There was severe stenosis in the mid to distal LAD, at the distal end of the previously placed stent as well as some plaque that was displaced just distal to the origin of the stented diagonal. It was billed as 92978-26-LD and 92979-26-LC. I am just cleaning up some else's old A/R and trying to make sense of it all. I have four similar cases where I think the 93454 should be written off.

#1 is 93454 with 92980, done the day after a cath showing stenosis in the LAD and held overnight for intervention.
#2 is this patient with the 93458 by Dr. A and then 93454, 92995-LD, 92978-LD and 92979-LC by Dr. B
#3 is another patient with 93459 by Dr. A and then 93454, 92980-LD, 93978-LD and 92979-LC by Dr. B
#4 is pt with possible end stage aortic stenosis with 3 vessel coronary dz. They started with an angiogram thru the RFA from the descending aorta arch all the way to the femoral arteries to assess safety of using an intraaortic balloon pump, which was then done through the LFA. It then says they put a guiding catheter in the RFA. They did the IVUS thru the LAD and left main, then proceeded with stent placements in the LAD and LC, where stents were also placed. Balloon pump was removed. Here's what was billed: 36200-59 (bundles, but okay with -59 for diagnostic view?), 75630, 33967, 33968 (bundles), 93454-59 (bundles), 92980-LD, 92981-LC, 92978-LD, 92979-LC.

In this last case, I believe the 33968 and 93454 should be written off/refunded if paid.
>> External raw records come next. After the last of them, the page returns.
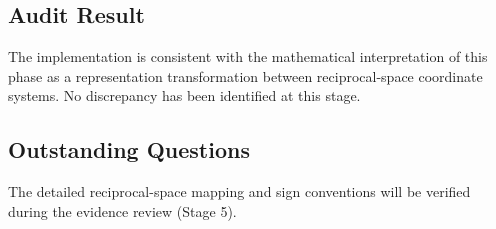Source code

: \subsection{Audit Result}

The implementation is consistent with the mathematical interpretation of
this phase as a representation transformation between reciprocal-space
coordinate systems. No discrepancy has been identified at this stage.

\subsection{Outstanding Questions}

The detailed reciprocal-space mapping and sign conventions will be
verified during the evidence review (Stage 5).
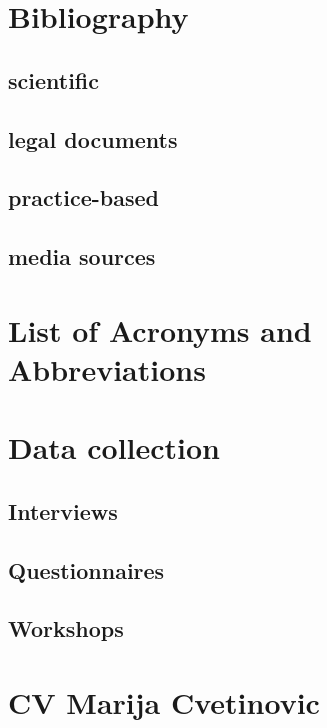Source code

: \documentclass[11pt]{report}
\begin{document}
\newpage
\chapter*{Bibliography}
\section{scientific}
\section{legal documents}
\section{practice-based}
\section{media sources}

\newpage
\chapter{List of Acronyms and Abbreviations}

\newpage
\appendix
\chapter{Data collection}

\section{Interviews}
\section{Questionnaires}
\section{Workshops}

\newpage
\chapter{CV Marija Cvetinovic}



\begin{small}

\end{small}



\newpage
\appendix
\noappendicestocpagenum
\addappheadtotoc
\end{document}
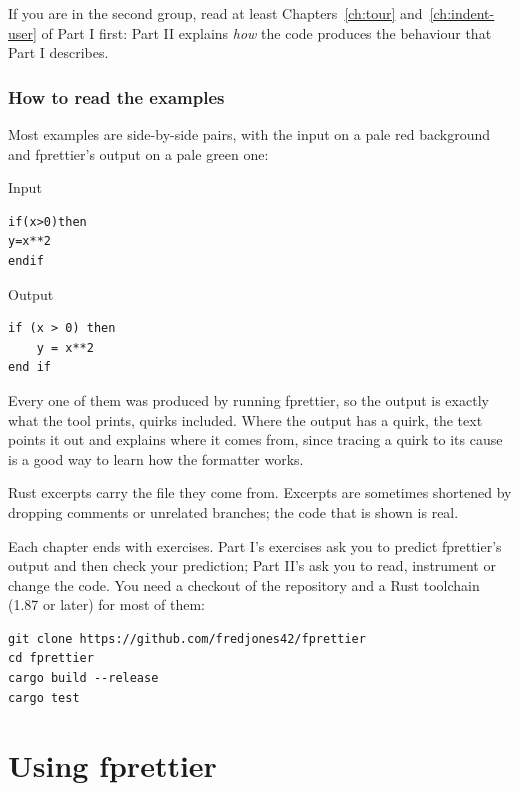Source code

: \documentclass[11pt,a4paper,openany]{book}
\newenvironment{beforecol}{\noindent\begin{minipage}[t]{0.485\linewidth}\textsf{\footnotesize\color{commentc}Input}}{\end{minipage}\hfill}
\newenvironment{aftercol}{\begin{minipage}[t]{0.485\linewidth}\textsf{\footnotesize\color{commentc}Output}}{\end{minipage}\par\medskip}
\newcounter{exercise}[chapter]
\begin{document}
If you are in the second group, read at least Chapters~\ref{ch:tour}
and~\ref{ch:indent-user} of Part I first: Part II explains \emph{how} the code
produces the behaviour that Part I describes.

\section*{How to read the examples}

Most examples are side-by-side pairs, with the input on a pale red background
and fprettier's output on a pale green one:

\begin{beforecol}
\begin{lstlisting}[style=before]
if(x>0)then
y=x**2
endif
\end{lstlisting}
\end{beforecol}
\begin{aftercol}
\begin{lstlisting}[style=after]
if (x > 0) then
    y = x**2
end if
\end{lstlisting}
\end{aftercol}

Every one of them was produced by running fprettier, so the output is exactly
what the tool prints, quirks included. Where the output has a quirk, the text
points it out and explains where it comes from, since tracing a quirk to its
cause is a good way to learn how the formatter works.

Rust excerpts carry the file they come from. Excerpts are sometimes shortened by
dropping comments or unrelated branches; the code that is shown is real.

Each chapter ends with exercises. Part I's exercises ask you to predict
fprettier's output and then check your prediction; Part II's ask you to read,
instrument or change the code. You need a checkout of the repository and a
Rust toolchain (1.87 or later) for most of them:

\begin{lstlisting}[style=shell]
git clone https://github.com/fredjones42/fprettier
cd fprettier
cargo build --release
cargo test
\end{lstlisting}

\mainmatter
\part{Using fprettier}
\end{document}
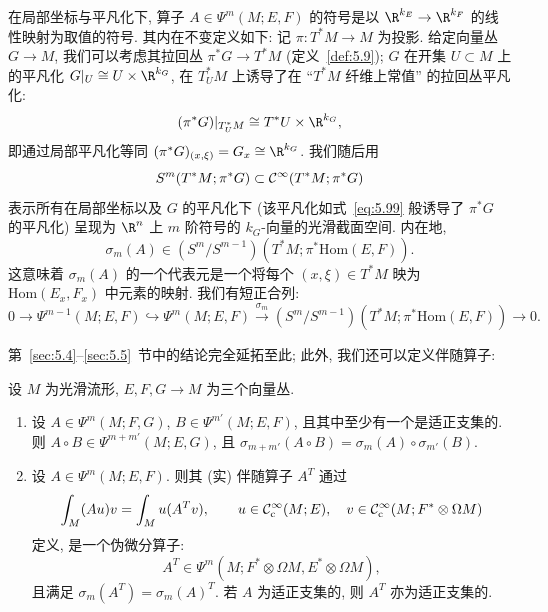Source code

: 在局部坐标与平凡化下, 算子 $A \in \Psi^m(M; E, F)$ 的符号是以 $\R^{k_E} \to \R^{k_F}$ 的线性映射为取值的符号. 其内在不变定义如下: 记 $\pi \colon T^* M \to M$ 为投影. 给定向量丛 $G \to M$, 我们可以考虑其拉回丛 $\pi^* G \to T^* M$ (定义~\ref{def:5.9}); $G$ 在开集 $U \subset M$ 上的平凡化 $G|_U \cong U \times \R^{k_G}$, 在 $T^*_U M$ 上诱导了在 ``$T^* M$ 纤维上常值'' 的拉回丛平凡化:
\begin{equation}\label{eq:5.99}
    (\pi^* G)|_{T^*_U M} \cong T^* U \times \R^{k_G},
\end{equation}
即通过局部平凡化等同 $(\pi^* G)_{(x, \xi)} = G_x \cong \R^{k_G}$. 我们随后用
\begin{equation}\label{eq:5.100}
    S^m(T^* M; \pi^* G) \subset \Smooth(T^* M; \pi^* G)
\end{equation}
表示所有在局部坐标以及 $G$ 的平凡化下 (该平凡化如式~\eqref{eq:5.99} 般诱导了 $\pi^* G$ 的平凡化) 呈现为 $\R^n$ 上 $m$ 阶符号的 $k_G$-向量的光滑截面空间. 内在地,
\begin{equation}\label{eq:5.101}
    \sigma_m(A) \in (S^m / S^{m-1})(T^* M; \pi^* \mathrm{Hom}(E, F)).
\end{equation}
这意味着 $\sigma_m(A)$ 的一个代表元是一个将每个 $(x, \xi) \in T^* M$ 映为 $\mathrm{Hom}(E_x, F_x)$ 中元素的映射. 我们有短正合列:
\begin{equation}\label{eq:5.102}
    0 \to \Psi^{m-1}(M; E, F) \hookrightarrow \Psi^m(M; E, F) \xrightarrow{\sigma_m} (S^m / S^{m-1})(T^* M; \pi^* \mathrm{Hom}(E, F)) \to 0.
\end{equation}

第~\ref{sec:5.4}--\ref{sec:5.5}~节中的结论完全延拓至此; 此外, 我们还可以定义伴随算子:

\begin{proposition}[复合与伴随]\label{prop:5.43}
设 $M$ 为光滑流形, $E, F, G \to M$ 为三个向量丛.
\begin{enumerate}
    \item 设 $A \in \Psi^m(M; F, G)$, $B \in \Psi^{m'}(M; E, F)$, 且其中至少有一个是适正支集的. 则 $A \circ B \in \Psi^{m+m'}(M; E, G)$, 且 $\sigma_{m+m'}(A \circ B) = \sigma_m(A) \circ \sigma_{m'}(B)$.
    \item 设 $A \in \Psi^m(M; E, F)$. 则其 (实) 伴随算子 $A^T$ 通过
    \begin{equation}\label{eq:5.103}
        \int_M (A u) v = \int_M u (A^T v), \qquad u \in \SmoothComp(M; E), \quad v \in \SmoothComp(M; F^* \otimes \Omega M)
    \end{equation}
    定义, 是一个伪微分算子:
    \begin{equation}\label{eq:5.104}
        A^T \in \Psi^m(M; F^* \otimes \Omega M, E^* \otimes \Omega M),
    \end{equation}
    且满足 $\sigma_m(A^T) = \sigma_m(A)^T$. 若 $A$ 为适正支集的, 则 $A^T$ 亦为适正支集的.
\end{enumerate}
\end{proposition}

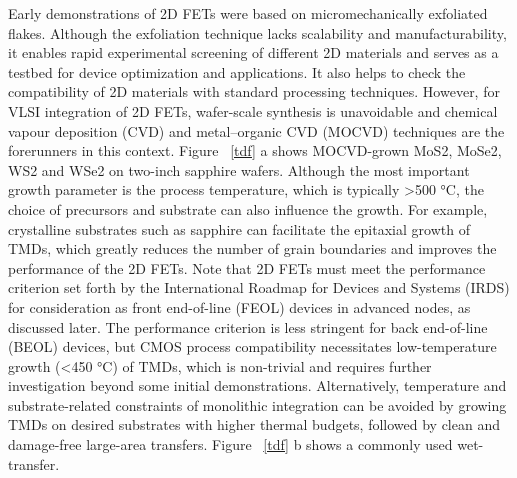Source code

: \documentclass[12pt,a4paper]{report}
\begin{document}
\begin{itemize}
  Early demonstrations of 2D FETs were based on micromechanically exfoliated flakes. Although the exfoliation technique lacks scalability and manufacturability, it enables rapid experimental screening of different 2D materials and serves as a testbed for device optimization and applications. It also helps to check the compatibility of 2D materials with standard processing techniques. However, for VLSI integration of 2D FETs, wafer-scale synthesis is unavoidable and chemical vapour deposition (CVD) and metal–organic CVD (MOCVD) techniques are the forerunners in this context. Figure ~\ref{tdf} a shows MOCVD-grown MoS2, MoSe2, WS2 and WSe2 on two-inch sapphire wafers. Although the most important growth parameter is the process temperature, which is typically >500 °C, the choice of precursors and substrate can also influence the growth. For example, crystalline substrates such as sapphire can facilitate the epitaxial growth of TMDs, which greatly reduces the number of grain boundaries and improves the performance of the 2D FETs. Note that 2D FETs must meet the performance criterion set forth by the International Roadmap for Devices and Systems (IRDS) for consideration as front end-of-line (FEOL) devices in advanced nodes, as discussed later. The performance criterion is less stringent for back end-of-line (BEOL) devices, but CMOS process compatibility necessitates low-temperature growth (<450 °C) of TMDs, which is non-trivial and requires further investigation beyond some initial demonstrations. Alternatively, temperature and substrate-related constraints of monolithic integration can be avoided by growing TMDs on desired substrates with higher thermal budgets, followed by clean and damage-free large-area transfers. Figure ~\ref{tdf} b shows a commonly used wet-transfer.


\end{itemize}
\end{document}
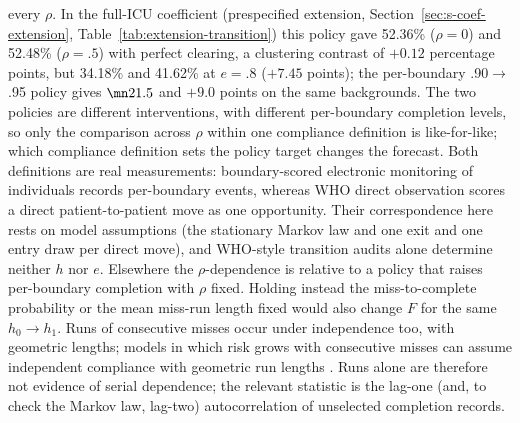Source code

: every $\rho$. In the full-ICU coefficient (prespecified extension,
Section~\ref{sec:s-coef-extension}, Table~\ref{tab:extension-transition}) this
policy gave 52.36\% ($\rho=0$) and 52.48\% ($\rho=.5$) with perfect clearing, a
clustering contrast of $+0.12$ percentage points, but 34.18\% and 41.62\% at
$e=.8$ ($+7.45$ points); the per-boundary .90$\to$.95 policy gives $\mn21.5$
and $+9.0$ points on the same backgrounds. The two policies are different
interventions, with different per-boundary completion levels, so only the
comparison across $\rho$ within one compliance definition is like-for-like;
which compliance definition sets the policy target changes the forecast. Both
definitions are real measurements: boundary-scored electronic monitoring of
individuals records per-boundary events, whereas WHO direct observation scores a
direct patient-to-patient move as one opportunity. Their
correspondence here rests on model assumptions (the stationary Markov law and
one exit and one entry draw per direct move), and WHO-style transition audits
alone determine neither $h$ nor $e$. Elsewhere the $\rho$-dependence is
relative to a policy that raises per-boundary completion with $\rho$ fixed. Holding instead the
miss-to-complete probability or the mean miss-run length fixed would also change
$F$ for the same $h_0\to h_1$. Runs of consecutive misses occur under independence
too, with geometric lengths; models in which risk grows with consecutive misses
can assume independent compliance with geometric run lengths \citep{chan2026}.
Runs alone are therefore not evidence of serial dependence; the relevant
statistic is the lag-one (and, to check the Markov law, lag-two)
autocorrelation of unselected completion records.

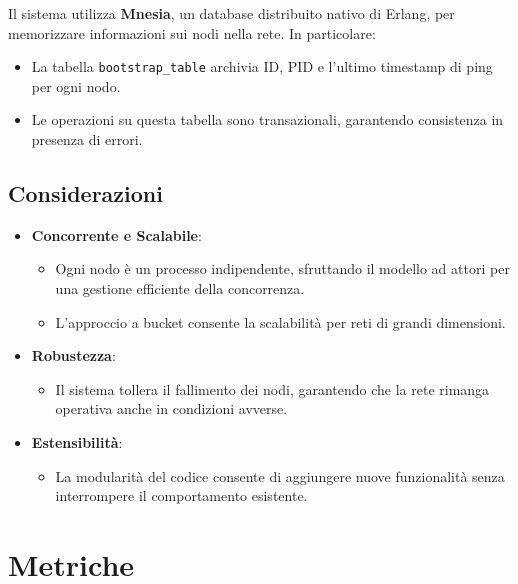 \documentclass{article}
\begin{document}
Il sistema utilizza \textbf{Mnesia}, un database distribuito nativo di Erlang, per memorizzare informazioni sui nodi nella rete. In particolare:
\begin{itemize}
    \item La tabella \texttt{bootstrap\_table} archivia ID, PID e l'ultimo timestamp di ping per ogni nodo.
    \item Le operazioni su questa tabella sono transazionali, garantendo consistenza in presenza di errori.
\end{itemize}

\subsection{Considerazioni}
\begin{itemize}
    \item \textbf{Concorrente e Scalabile}:
    \begin{itemize}
        \item Ogni nodo è un processo indipendente, sfruttando il modello ad attori per una gestione efficiente della concorrenza.
        \item L'approccio a bucket consente la scalabilità per reti di grandi dimensioni.
    \end{itemize}
    \item \textbf{Robustezza}:
    \begin{itemize}
        \item Il sistema tollera il fallimento dei nodi, garantendo che la rete rimanga operativa anche in condizioni avverse.
    \end{itemize}
    \item \textbf{Estensibilità}:
    \begin{itemize}
        \item La modularità del codice consente di aggiungere nuove funzionalità senza interrompere il comportamento esistente.
    \end{itemize}
\end{itemize}

\section{Metriche}

\printbibliography
\end{document}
Your insight is GREATLY appreciated! :)
Thanks!

#1 definitely the 93454 shouldn't have been billed because it is stated that they stayed overnight FOR the intervention.

The other scenarios without I guess knowing exactly what the scenario was they probably need to be written off. If Dr. B is coming in specifically to do the intervention and these were planned interventions and the patient's condition hadn't changed since the diagnostic study then he can't bill the coronaries.